INCA33989 Shows Disease-Modifying Potential With Favorable Safety in Essential Thrombocythemia: John Mascarenhas, MD

In part 2 of a conversation with The American Journal of Managed Care^® following the European Hematology Association 2025 Congress, John Mascarenhas, MD, of the Icahn School of Medicine at Mount Sinai, summarizes findings from the INCA33989-101 and -102 studies presented at the meeting. He also discusses how the safety profile of INC33989 compares with existing essential thrombocythemia (ET) treatments.

Watch part 1 for background on INCA33989 and the phase 1 trials.

This transcript was lightly edited; captions were auto-generated.

Transcript

What were the key findings from the INCA33989-101 and -102 trials? Were there any results that particularly stood out or surprised you?

The key findings, first and foremost, [it] was [a] super well-tolerated drug. We did not identify dose-limiting toxicity; we did not hit a maximally-tolerated dose. There were very few significant adverse events that we think are attributable to the drug. The only thing that was interesting, and I don't think clinically meaningful but interesting, was [that] we caught a number of patients with an asymptomatic increase in their lipase level without clinical manifestations of pancreatitis or radiographic findings; this was transient. [It was] not clear that it was drug-related, but that was really the only thing that stood out.

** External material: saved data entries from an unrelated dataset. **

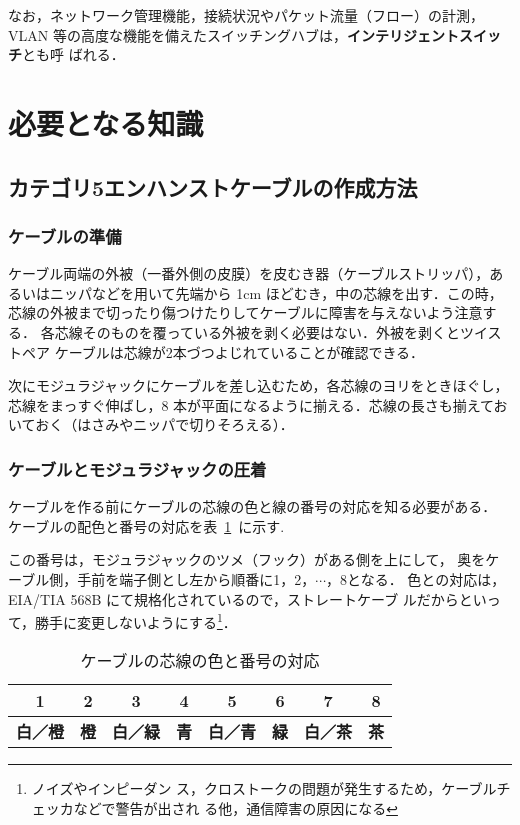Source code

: なお，ネットワーク管理機能，接続状況やパケット流量（フロー）の計測，VLAN
等の高度な機能を備えたスイッチングハブは，\textbf{インテリジェントスイッチ}とも呼
ばれる．

\section{必要となる知識}
\subsection*{カテゴリ5エンハンストケーブルの作成方法}
\subsubsection{ケーブルの準備}
ケーブル両端の外被（一番外側の皮膜）を皮むき器（ケーブルストリッパ），あ
るいはニッパなどを用いて先端から 1cm ほどむき，中の芯線を出す．この時，
芯線の外被まで切ったり傷つけたりしてケーブルに障害を与えないよう注意する．
各芯線そのものを覆っている外被を剥く必要はない．外被を剥くとツイストペア
ケーブルは芯線が2本づつよじれていることが確認できる．

次にモジュラジャックにケーブルを差し込むため，各芯線のヨリをときほぐし，
芯線をまっすぐ伸ばし，8 本が平面になるように揃える．芯線の長さも揃えてお
いておく（はさみやニッパで切りそろえる）．

\subsubsection{ケーブルとモジュラジャックの圧着}
ケーブルを作る前にケーブルの芯線の色と線の番号の対応を知る必要がある．
ケーブルの配色と番号の対応を表~\ref{tab:02:cable}~に示す.

この番号は，モジュラジャックのツメ（フック）がある側を上にして，
奥をケーブル側，手前を端子側とし左から順番に1，2，$\cdots$，8となる．
色との対応は，EIA/TIA 568B にて規格化されているので，ストレートケーブ
ルだからといって，勝手に変更しないようにする\footnote{ノイズやインピーダン
ス，クロストークの問題が発生するため，ケーブルチェッカなどで警告が出され
る他，通信障害の原因になる}．

\begin{table}
\begin{center}
\caption{ケーブルの芯線の色と番号の対応}
\label{tab:02:cable}
\vspace*{1zh}
\begin{tabular}%
{|p{1.2cm}|p{1.2cm}|p{1.2cm}|p{1.2cm}|p{1.2cm}|p{1.2cm}|p{1.2cm}|p{1.2cm}|}\hline
\multicolumn{1}{|c}{1}&%
\multicolumn{1}{|c}{2}&%
\multicolumn{1}{|c}{3}&%
\multicolumn{1}{|c}{4}&%
\multicolumn{1}{|c}{5}&%
\multicolumn{1}{|c}{6}&%
\multicolumn{1}{|c}{7}&%
\multicolumn{1}{|c|}{8}\\\hline\hline
\multicolumn{1}{|c}{\bf 白／橙}&%
\multicolumn{1}{|c}{\bf 橙}&%
\multicolumn{1}{|c}{\bf 白／緑}&%
\multicolumn{1}{|c}{\bf 青}&%
\multicolumn{1}{|c}{\bf 白／青}&%
\multicolumn{1}{|c}{\bf 緑}&%
\multicolumn{1}{|c}{\bf 白／茶}&%
\multicolumn{1}{|c|}{\bf 茶}\\
\hline
\end{tabular}
\end{center}
\end{table}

Otherwise, it didn't induce myelosuppression. We didn't see thrombocytopenia, we didn't see concerning nonhematologic toxicity, so it was really well tolerated, probably one of the most well-tolerated therapies that I've had the privilege of working with over 20 years in this space. Hence, in a global study, not just one center, in a global study, we did not identify a dose-limiting toxicity or even a maximally tolerated dose. First and foremost, [it's a] really safe drug to use in patients with mutant CAL-R [calreticulin] MPN [myeloproliferative neoplasm].

How does the safety profile of INCA33989 compare with that of existing therapies for essential thrombocythemia (ET)?

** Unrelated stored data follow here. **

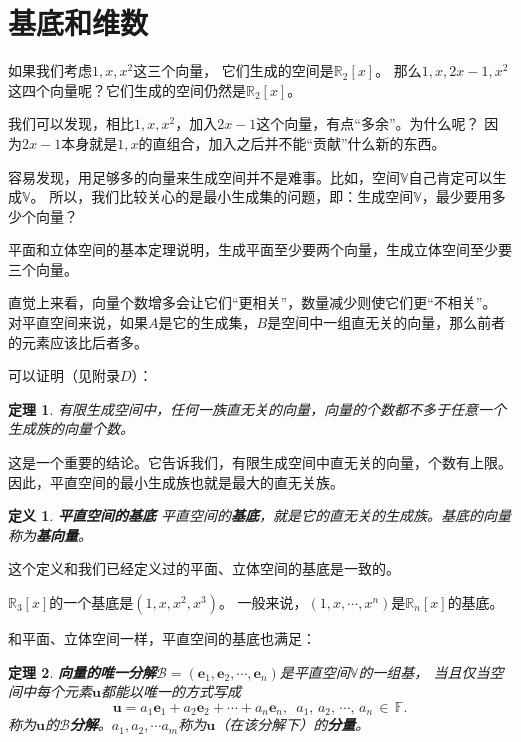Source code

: \documentclass[12pt,UTF8]{ctexbook}
\newtheorem{df}{定义}[section]
\newtheorem{tm}{定理}[section]
\begin{document}
\section{基底和维数}

如果我们考虑$1,x,x^2$这三个向量，
它们生成的空间是$\mathbb{R}_2[x]$。
那么$1,x,2x-1,x^2$这四个向量呢？它们生成的空间仍然是$\mathbb{R}_2[x]$。

我们可以发现，相比$1,x,x^2$，加入$2x-1$这个向量，有点“多余”。为什么呢？
因为$2x-1$本身就是$1, x$的直组合，加入之后并不能“贡献”什么新的东西。

容易发现，用足够多的向量来生成空间并不是难事。比如，空间$\mathbb{V}$自己肯定可以生成$\mathbb{V}$。
所以，我们比较关心的是最小生成集的问题，即：生成空间$\mathbb{V}$，最少要用多少个向量？

平面和立体空间的基本定理说明，生成平面至少要两个向量，生成立体空间至少要三个向量。

直觉上来看，向量个数增多会让它们“更相关”，数量减少则使它们更“不相关”。
对平直空间来说，如果$A$是它的生成集，$B$是空间中一组直无关的向量，那么前者的元素应该比后者多。

可以证明（见附录$D$）：
\begin{tm}\label{tm:4-3-10}
    有限生成空间中，任何一族直无关的向量，向量的个数都不多于任意一个生成族的向量个数。
\end{tm}
这是一个重要的结论。它告诉我们，有限生成空间中直无关的向量，个数有上限。
因此，平直空间的最小生成族也就是最大的直无关族。

\begin{df}{\textbf{平直空间的基底}}
    平直空间的\textbf{基底}，就是它的直无关的生成族。基底的向量称为\textbf{基向量}。
\end{df}

这个定义和我们已经定义过的平面、立体空间的基底是一致的。

$\mathbb{R}_3[x]$的一个基底是$(1, x, x^2, x^3)$。
一般来说，$(1, x, \cdots, x^n)$是$\mathbb{R}_n[x]$的基底。

和平面、立体空间一样，平直空间的基底也满足：
\begin{tm}{\textbf{向量的唯一分解}}\label{tm:4-3-20}
    $ \mathcal{B} = (\mathbf{e}_1, \mathbf{e}_2, \cdots , \mathbf{e}_n )$是平直空间$\mathbb{V}$的一组基，
    当且仅当空间中每个元素$\mathbf{u}$都能以唯一的方式写成
    $$ \mathbf{u} = a_1\mathbf{e}_1 +a_2 \mathbf{e}_2 + \cdots + a_n\mathbf{e}_n, \,\,\, a_1,\,a_2,\,\cdots,\, a_n \,\in\,\mathbb{F}.$$
    称为$\mathbf{u}$的$\mathcal{B}$\textbf{分解}。$a_1, a_2, \cdots a_m$称为$\mathbf{u}$（在该分解下）的\textbf{分量}。
\end{tm}
\end{document}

ET therapies tend to be hydroxyurea, anagrelide, interferon alfa-2B mostly, ropeginterferon, then sometimes ruxolitinib off label, which all have definite positives. These are active agents, so none of these agents are bad agents, but they also are insufficient agents for most patients or have some potential toxicity.

I would say, out of all of those agents in ET, probably the most recent data from the SURPASS-ET study would suggest interferon alfa-2B, ropeginterferon, is a nice alternative for these patients, but this study was taking patients with high-risk ET [who] had failed 1 prior line of therapy, usually hydroxyurea, or more than 1, and still had a platelet count greater than 450,000 and [were] in need of therapy.

It was really looking at a second-line group of patients. The toxicity profile of this [INCA33989], I would say, is very favorable compared [with] the other therapies, which all have activity but have some degree of toxicity that's associated with those drugs. What I think sets this antibody apart from those, besides the fact that it is this immunotherapeutic approach to mutant CAL-R disease, and is very well tolerated, is the efficacy results that we saw in a phase 1 early study, which you don't typically see.

We saw [a] very rapid normalization of platelet counts, even within the first dose, particularly in the cohorts of 400 mg and higher. That was maintained over the study period. Platelet count normalization was very obvious. We also have data that we'll present, showing other biomarkers, like LDH [lactate dehydrogenase] normalization, white [blood cell] count normalization, etc.

It clearly works, and what was, I think, even more exciting than the fact that it was well tolerated and can normalize platelets, were the biomarker results very early on in a phase 1 study. We saw significant reductions in mutant CAL-R variant allele fraction from the peripheral blood, suggesting that it's changing the disease behavior.

That was associated with changes in the bone marrow, demonstrating [a] reduction in mutant CAL-R megakaryocytes in the bone marrow, with concomitant increase in normal or wild-type nonmutated CAL-R megakaryocytes in the bone marrow. Again, suggesting that there were aspects of the disease in multiple compartments of the disease that were being modified, [which] would suggest, even at an early time point in the phase 1 first-in-human study, disease modification.

To me, that was really exciting because it offers the potential, the hope, that with such an approach, we could not just control the platelet count, which it clearly does very easily and very safely, but modify the disease, reduce the burden of disease, maybe even remit the disease. As we use these doses, the higher doses, and follow the patients over time, I think we'll have more robust data from the efficacy standpoint, because this was all just preliminary efficacy. It was all really safety data, [which] was the purpose of the phase 1 part.

We're now expanding those cohorts. We're going to look more intensely and rigorously at efficacy, so I'm really excited to see how that part pans out.